What I learned from living with my ex post-breakup
(Disclaimer for the nosey ones: I write all my pieces after some time has passed so no live updates for you.)
You can stay here.
I can feel the side glances, your shifty discomfort reading the title before proceeding to the first quoted statement. I get it. But you don’t. And I can probably write a single novel attempting to articulate the subtext.
Let’s call him Bartholomew for shits and giggles.
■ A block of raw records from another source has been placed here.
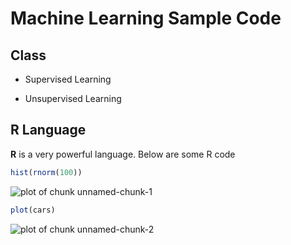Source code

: # Machine Learning Sample Code

## Class
* Supervised Learning 

* Unsupervised Learning

## R Language
**R** is a very powerful language. Below are some R code


```r
hist(rnorm(100))
```

![plot of chunk unnamed-chunk-1](blob/figure/unnamed-chunk-1.png) 




```r
plot(cars)
```

![plot of chunk unnamed-chunk-2](blob/figure/unnamed-chunk-2.png) 


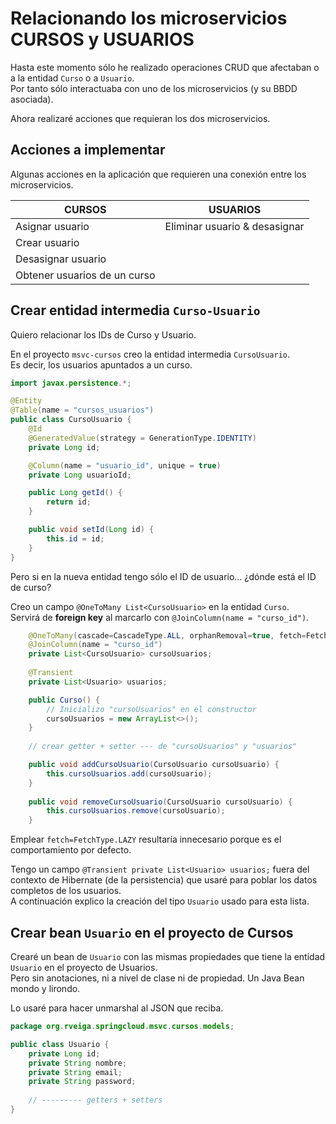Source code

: # Relacionando los microservicios CURSOS y USUARIOS

Hasta este momento sólo he realizado operaciones CRUD que afectaban o a la entidad `Curso` o a `Usuario`. <br/>
Por tanto sólo interactuaba con uno de los microservicios (y su BBDD asociada). 

Ahora realizaré acciones que requieran los dos microservicios.

## Acciones a implementar
Algunas acciones en la aplicación que requieren una conexión entre los microservicios. 

| CURSOS | USUARIOS |
|---|---|
| Asignar usuario | Eliminar usuario & desasignar |
| Crear usuario |  |
| Desasignar usuario |  |
| Obtener usuarios de un curso |  |

## Crear entidad intermedia `Curso-Usuario` 
Quiero relacionar los IDs de Curso y Usuario. 

En el proyecto `msvc-cursos` creo la entidad intermedia `CursoUsuario`. <br/> 
Es decir, los usuarios apuntados a un curso. 

```java
import javax.persistence.*;

@Entity
@Table(name = "cursos_usuarios")
public class CursoUsuario {
    @Id
    @GeneratedValue(strategy = GenerationType.IDENTITY)
    private Long id;

    @Column(name = "usuario_id", unique = true)
    private Long usuarioId;

    public Long getId() {
        return id;
    }

    public void setId(Long id) {
        this.id = id;
    }
}
```

Pero si en la nueva entidad tengo sólo el ID de usuario... ¿dónde está el ID de curso?

Creo un campo `@OneToMany List<CursoUsuario>` en la entidad `Curso`. <br/>
Servirá de **foreign key** al marcarlo con `@JoinColumn(name = "curso_id")`.

```java
    @OneToMany(cascade=CascadeType.ALL, orphanRemoval=true, fetch=FetchType.LAZY)
    @JoinColumn(name = "curso_id")
    private List<CursoUsuario> cursoUsuarios;
	
	@Transient
	private List<Usuario> usuarios;

    public Curso() {
        // Inicializo "cursoUsuarios" en el constructor
        cursoUsuarios = new ArrayList<>();
    }
    
    // crear getter + setter --- de "cursoUsuarios" y "usuarios"

    public void addCursoUsuario(CursoUsuario cursoUsuario) {
        this.cursoUsuarios.add(cursoUsuario);
    }
    
    public void removeCursoUsuario(CursoUsuario cursoUsuario) {
        this.cursoUsuarios.remove(cursoUsuario);
    }
```

Emplear `fetch=FetchType.LAZY` resultaría innecesario porque es el comportamiento por defecto. 

Tengo un campo `@Transient private List<Usuario> usuarios;` fuera del contexto de Hibernate 
(de la persistencia) que usaré para poblar los datos completos de los usuarios. <br/>
A continuación explico la creación del tipo `Usuario` usado para esta lista.


## Crear bean `Usuario` en el proyecto de Cursos
Crearé un bean de `Usuario` con las mismas propiedades que tiene la entidad `Usuario` en el proyecto de Usuarios. <br/> 
Pero sin anotaciones, ni a nivel de clase ni de propiedad. Un Java Bean mondo y lirondo. 

Lo usaré para hacer unmarshal al JSON que reciba. 

```java
package org.rveiga.springcloud.msvc.cursos.models;

public class Usuario {
    private Long id;
    private String nombre;
    private String email;
    private String password;
	
	// --------- getters + setters
}
```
If you know me in real life, you will also know that I come with an unnatural amount of need for space and solitude.. to the point I come off fiercely selfish. I will defend my space to the point of burning bridges. I seem to overcorrect on my faults. If you had met the old version of me, you’d find a girl with zero boundaries. I wanted to win everyone’s approval even if it meant not being my authentic self. I’d be at parties I didn’t want to be at but for the sake of my inability to say no. Fast forward a few years and here I am avoiding everything, everywhere, all at once.
I think it is vital to note that the only other person in the world that I know who needs more space and alone-time than I do is Bartholomew. This is, after all, the reason we broke up to begin with.
So I needed a place to crash for an indefinite but short time. I was having issues at home and it was too short of a notice to realistically go apartment hunting with just two cary-on suitcases. I had been live-updating Bartholomew who, at this point, became a close friend. Maybe the luckless romance we had together was meant for us to become just two human beings strangely and conflictingly close. Well, maybe it was not that strange given the years we had lived together. When you live with somebody, you really get to know all of their quirks and idiosyncrasies— it is a type of closeness you really can’t get without having lived with someone. And when you live with someone through the pandemic… well, you multiply the actual time. Actual length of time x 2 = Perceived length of time… and really, most of what your reality is is what you perceive.